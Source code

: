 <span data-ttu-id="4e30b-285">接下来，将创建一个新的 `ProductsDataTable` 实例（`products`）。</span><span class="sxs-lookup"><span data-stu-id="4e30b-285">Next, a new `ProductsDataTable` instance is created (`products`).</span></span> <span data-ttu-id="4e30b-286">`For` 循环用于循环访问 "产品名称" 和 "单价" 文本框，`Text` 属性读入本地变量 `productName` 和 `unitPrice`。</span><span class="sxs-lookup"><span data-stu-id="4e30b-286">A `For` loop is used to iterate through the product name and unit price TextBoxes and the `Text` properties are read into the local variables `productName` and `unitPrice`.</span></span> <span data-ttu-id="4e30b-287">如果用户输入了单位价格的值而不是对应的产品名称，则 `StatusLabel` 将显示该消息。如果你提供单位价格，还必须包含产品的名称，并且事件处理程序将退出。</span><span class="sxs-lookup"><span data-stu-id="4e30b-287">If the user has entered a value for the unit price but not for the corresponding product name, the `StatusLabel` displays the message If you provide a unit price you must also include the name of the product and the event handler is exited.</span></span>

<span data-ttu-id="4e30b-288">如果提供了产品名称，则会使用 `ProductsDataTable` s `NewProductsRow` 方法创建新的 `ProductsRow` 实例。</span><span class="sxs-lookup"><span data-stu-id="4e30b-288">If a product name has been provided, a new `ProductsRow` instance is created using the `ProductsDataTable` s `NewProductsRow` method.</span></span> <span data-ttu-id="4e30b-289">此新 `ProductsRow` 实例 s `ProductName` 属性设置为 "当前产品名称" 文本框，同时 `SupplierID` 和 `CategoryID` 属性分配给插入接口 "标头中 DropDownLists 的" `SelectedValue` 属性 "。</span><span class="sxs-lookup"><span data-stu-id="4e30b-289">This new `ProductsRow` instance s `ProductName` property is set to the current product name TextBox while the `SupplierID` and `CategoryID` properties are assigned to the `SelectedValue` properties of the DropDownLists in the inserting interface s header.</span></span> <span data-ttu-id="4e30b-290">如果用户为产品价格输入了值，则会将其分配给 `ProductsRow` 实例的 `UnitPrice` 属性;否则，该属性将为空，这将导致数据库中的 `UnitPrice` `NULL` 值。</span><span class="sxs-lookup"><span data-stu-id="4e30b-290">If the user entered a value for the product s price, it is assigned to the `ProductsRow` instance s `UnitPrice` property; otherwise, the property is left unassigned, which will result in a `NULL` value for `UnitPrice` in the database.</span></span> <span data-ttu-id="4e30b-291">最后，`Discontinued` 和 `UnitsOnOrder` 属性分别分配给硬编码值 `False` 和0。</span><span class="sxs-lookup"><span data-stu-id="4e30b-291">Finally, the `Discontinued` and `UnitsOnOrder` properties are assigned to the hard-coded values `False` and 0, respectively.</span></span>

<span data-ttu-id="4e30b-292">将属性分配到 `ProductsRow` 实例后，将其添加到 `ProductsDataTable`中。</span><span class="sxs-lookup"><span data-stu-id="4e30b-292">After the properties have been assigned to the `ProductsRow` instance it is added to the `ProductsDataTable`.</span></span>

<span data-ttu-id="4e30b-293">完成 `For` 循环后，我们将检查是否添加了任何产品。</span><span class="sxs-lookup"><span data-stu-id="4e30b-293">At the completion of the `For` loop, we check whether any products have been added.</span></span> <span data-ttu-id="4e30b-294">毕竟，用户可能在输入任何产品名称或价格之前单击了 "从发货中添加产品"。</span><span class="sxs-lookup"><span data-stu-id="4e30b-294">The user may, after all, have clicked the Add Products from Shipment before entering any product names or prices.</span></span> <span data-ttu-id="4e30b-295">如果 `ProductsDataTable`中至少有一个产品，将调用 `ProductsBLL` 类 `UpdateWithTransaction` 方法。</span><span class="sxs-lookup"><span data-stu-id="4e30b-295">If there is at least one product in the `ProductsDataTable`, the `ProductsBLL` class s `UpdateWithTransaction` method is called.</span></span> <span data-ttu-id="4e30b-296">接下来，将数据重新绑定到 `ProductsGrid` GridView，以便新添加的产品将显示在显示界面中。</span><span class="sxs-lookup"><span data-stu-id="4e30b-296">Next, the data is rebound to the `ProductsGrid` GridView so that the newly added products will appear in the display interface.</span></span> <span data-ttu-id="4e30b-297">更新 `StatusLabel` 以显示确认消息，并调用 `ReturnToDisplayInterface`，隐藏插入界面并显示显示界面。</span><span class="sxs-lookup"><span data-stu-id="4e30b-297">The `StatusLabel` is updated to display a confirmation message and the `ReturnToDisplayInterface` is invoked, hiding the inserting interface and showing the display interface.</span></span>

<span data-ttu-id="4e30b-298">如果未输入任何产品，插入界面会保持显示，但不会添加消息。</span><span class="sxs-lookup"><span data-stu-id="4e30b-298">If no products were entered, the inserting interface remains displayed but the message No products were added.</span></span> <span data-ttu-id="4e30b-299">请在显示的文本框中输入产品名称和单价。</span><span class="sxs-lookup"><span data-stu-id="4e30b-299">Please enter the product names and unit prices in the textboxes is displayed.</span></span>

**To do**
Set all the data down again, exactly as it reads above.

**Task answer**
Source code

: <span data-ttu-id="4e30b-285">接下来，将创建一个新的 `ProductsDataTable` 实例（`products`）。</span><span class="sxs-lookup"><span data-stu-id="4e30b-285">Next, a new `ProductsDataTable` instance is created (`products`).</span></span> <span data-ttu-id="4e30b-286">`For` 循环用于循环访问 "产品名称" 和 "单价" 文本框，`Text` 属性读入本地变量 `productName` 和 `unitPrice`。</span><span class="sxs-lookup"><span data-stu-id="4e30b-286">A `For` loop is used to iterate through the product name and unit price TextBoxes and the `Text` properties are read into the local variables `productName` and `unitPrice`.</span></span> <span data-ttu-id="4e30b-287">如果用户输入了单位价格的值而不是对应的产品名称，则 `StatusLabel` 将显示该消息。如果你提供单位价格，还必须包含产品的名称，并且事件处理程序将退出。</span><span class="sxs-lookup"><span data-stu-id="4e30b-287">If the user has entered a value for the unit price but not for the corresponding product name, the `StatusLabel` displays the message If you provide a unit price you must also include the name of the product and the event handler is exited.</span></span>

<span data-ttu-id="4e30b-288">如果提供了产品名称，则会使用 `ProductsDataTable` s `NewProductsRow` 方法创建新的 `ProductsRow` 实例。</span><span class="sxs-lookup"><span data-stu-id="4e30b-288">If a product name has been provided, a new `ProductsRow` instance is created using the `ProductsDataTable` s `NewProductsRow` method.</span></span> <span data-ttu-id="4e30b-289">此新 `ProductsRow` 实例 s `ProductName` 属性设置为 "当前产品名称" 文本框，同时 `SupplierID` 和 `CategoryID` 属性分配给插入接口 "标头中 DropDownLists 的" `SelectedValue` 属性 "。</span><span class="sxs-lookup"><span data-stu-id="4e30b-289">This new `ProductsRow` instance s `ProductName` property is set to the current product name TextBox while the `SupplierID` and `CategoryID` properties are assigned to the `SelectedValue` properties of the DropDownLists in the inserting interface s header.</span></span> <span data-ttu-id="4e30b-290">如果用户为产品价格输入了值，则会将其分配给 `ProductsRow` 实例的 `UnitPrice` 属性;否则，该属性将为空，这将导致数据库中的 `UnitPrice` `NULL` 值。</span><span class="sxs-lookup"><span data-stu-id="4e30b-290">If the user entered a value for the product s price, it is assigned to the `ProductsRow` instance s `UnitPrice` property; otherwise, the property is left unassigned, which will result in a `NULL` value for `UnitPrice` in the database.</span></span> <span data-ttu-id="4e30b-291">最后，`Discontinued` 和 `UnitsOnOrder` 属性分别分配给硬编码值 `False` 和0。</span><span class="sxs-lookup"><span data-stu-id="4e30b-291">Finally, the `Discontinued` and `UnitsOnOrder` properties are assigned to the hard-coded values `False` and 0, respectively.</span></span>

<span data-ttu-id="4e30b-292">将属性分配到 `ProductsRow` 实例后，将其添加到 `ProductsDataTable`中。</span><span class="sxs-lookup"><span data-stu-id="4e30b-292">After the properties have been assigned to the `ProductsRow` instance it is added to the `ProductsDataTable`.</span></span>

<span data-ttu-id="4e30b-293">完成 `For` 循环后，我们将检查是否添加了任何产品。</span><span class="sxs-lookup"><span data-stu-id="4e30b-293">At the completion of the `For` loop, we check whether any products have been added.</span></span> <span data-ttu-id="4e30b-294">毕竟，用户可能在输入任何产品名称或价格之前单击了 "从发货中添加产品"。</span><span class="sxs-lookup"><span data-stu-id="4e30b-294">The user may, after all, have clicked the Add Products from Shipment before entering any product names or prices.</span></span> <span data-ttu-id="4e30b-295">如果 `ProductsDataTable`中至少有一个产品，将调用 `ProductsBLL` 类 `UpdateWithTransaction` 方法。</span><span class="sxs-lookup"><span data-stu-id="4e30b-295">If there is at least one product in the `ProductsDataTable`, the `ProductsBLL` class s `UpdateWithTransaction` method is called.</span></span> <span data-ttu-id="4e30b-296">接下来，将数据重新绑定到 `ProductsGrid` GridView，以便新添加的产品将显示在显示界面中。</span><span class="sxs-lookup"><span data-stu-id="4e30b-296">Next, the data is rebound to the `ProductsGrid` GridView so that the newly added products will appear in the display interface.</span></span> <span data-ttu-id="4e30b-297">更新 `StatusLabel` 以显示确认消息，并调用 `ReturnToDisplayInterface`，隐藏插入界面并显示显示界面。</span><span class="sxs-lookup"><span data-stu-id="4e30b-297">The `StatusLabel` is updated to display a confirmation message and the `ReturnToDisplayInterface` is invoked, hiding the inserting interface and showing the display interface.</span></span>

<span data-ttu-id="4e30b-298">如果未输入任何产品，插入界面会保持显示，但不会添加消息。</span><span class="sxs-lookup"><span data-stu-id="4e30b-298">If no products were entered, the inserting interface remains displayed but the message No products were added.</span></span> <span data-ttu-id="4e30b-299">请在显示的文本框中输入产品名称和单价。</span><span class="sxs-lookup"><span data-stu-id="4e30b-299">Please enter the product names and unit prices in the textboxes is displayed.</span></span>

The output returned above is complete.